How about accountability on social media? Do you have a social media contract with your teens? The number one thing our teens respond to is access and availability to their phones. It is a cold hard truth in today’s world. So we use their phones as a way to keep/hold them accountable to behaviors. It is a great reward/punishment feature of parenting that my kids understand quickly. We use a trust but verify system. We trust you are going to use your phones properly but we are also going to verify. We hold your account passcodes and we have access when we say turn them over. If we can’t gain access or if histories are deleted etc., then they no longer get access to these devices. Our goals are to keep them safe.

GAMING

Accountability on gaming? One thing we promote is financial independence – but when it comes to phones or gaming devices – we want OWNERSHIP IN THE DEVICE. We want to own 51% in case (which it always happens) we want to say “We own the XBox and it’s getting unplugged today,” or “Hand over your phone now. We own it.”

HOUSE WORK

When there are extra things that need to be done, other than their usual chores, like shoveling snow, raking leaves, cleaning closets etc., we allow them to work to gain more time on XBox, or have a later curfew, or not turn in their phone till an hour later. We try and promote a work before play attitude.

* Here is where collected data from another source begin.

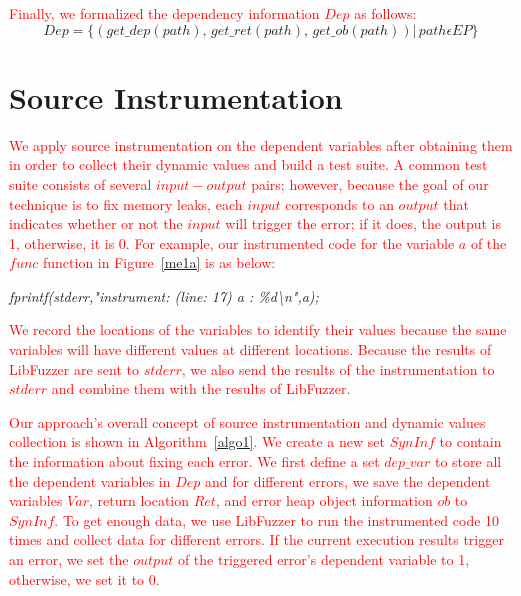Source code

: \documentclass[a4paper,11pt,oneside,openany]{book}
\begin{document}
\textcolor{red}{
Finally, we formalized the dependency information $Dep$ as follows:
}
\begin{equation}
Dep=\{(get\_dep(path),\,get\_ret(path),\,get\_ob(path))|\, path \epsilon EP\}
\end{equation}

\section{Source Instrumentation}
\textcolor{red}{
We apply source instrumentation on the dependent variables after obtaining them in order to collect their dynamic values and build a test suite. A common test suite consists of several $input-output$ pairs; however, because the goal of our technique is to fix memory leaks, each $input$ corresponds to an $output$ that indicates whether or not the $input$ will trigger the error; if it does, the output is 1, otherwise, it is 0. For example, our instrumented code for the variable $a$ of the $func$ function in Figure~\ref{me1a} is as below:
}

\begin{minipage}{\textwidth}
\vspace{0.2cm}
\textsl{\hspace{0.3cm}fprintf(stderr,"instrument: (line: 17) a : \%d\textbackslash n",a);}
\vspace{0.2cm}
\end{minipage}
\textcolor{red}{
We record the locations of the variables to identify their values because the same variables will have different values at different locations. Because the results of LibFuzzer are sent to $stderr$, we also send the results of the instrumentation to $stderr$ and combine them with the results of LibFuzzer.
}

\textcolor{red}{
Our approach's overall concept of source instrumentation and dynamic values collection is shown in Algorithm~\ref{algo1}. We create a new set $SynInf$ to contain the information about fixing each error. We first define a set $dep\_var$ to store all the dependent variables in $Dep$ and for different errors, we save the dependent variables $Var$, return location $Ret$, and error heap object information $ob$ to $SynInf$. To get enough data, we use LibFuzzer to run the instrumented code 10 times and collect data for different errors. If the current execution results trigger an error, we set the $output$ of the triggered error's dependent variable to 1, otherwise, we set it to 0.
}
\end{document}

Another approach, is to tie attitude and actions to their sports teams. Which teams have they been on with teammates with bad attitudes? Bad behaviors? How fun was that? What did they learn from it? What do they want to be accountable for? Themselves? What do they want to stand for? Actions? What do they want to project to the world? Attitudes?

So when they show up with shitty attitudes, poor execution, eye rolling and bad teamwork – we ask them to set that aside… and just imagine. What would it be like or look like to be on a Show Choir team with someone that exhibits these traits? What would their basketball coach do or say if a teammate did that? What is it that they want to be accountable for? They can control their actions, execution of values and their ability to work together. That is all on them. What do they want to put their name to… shitty behavior? OK great. Well that’s on you.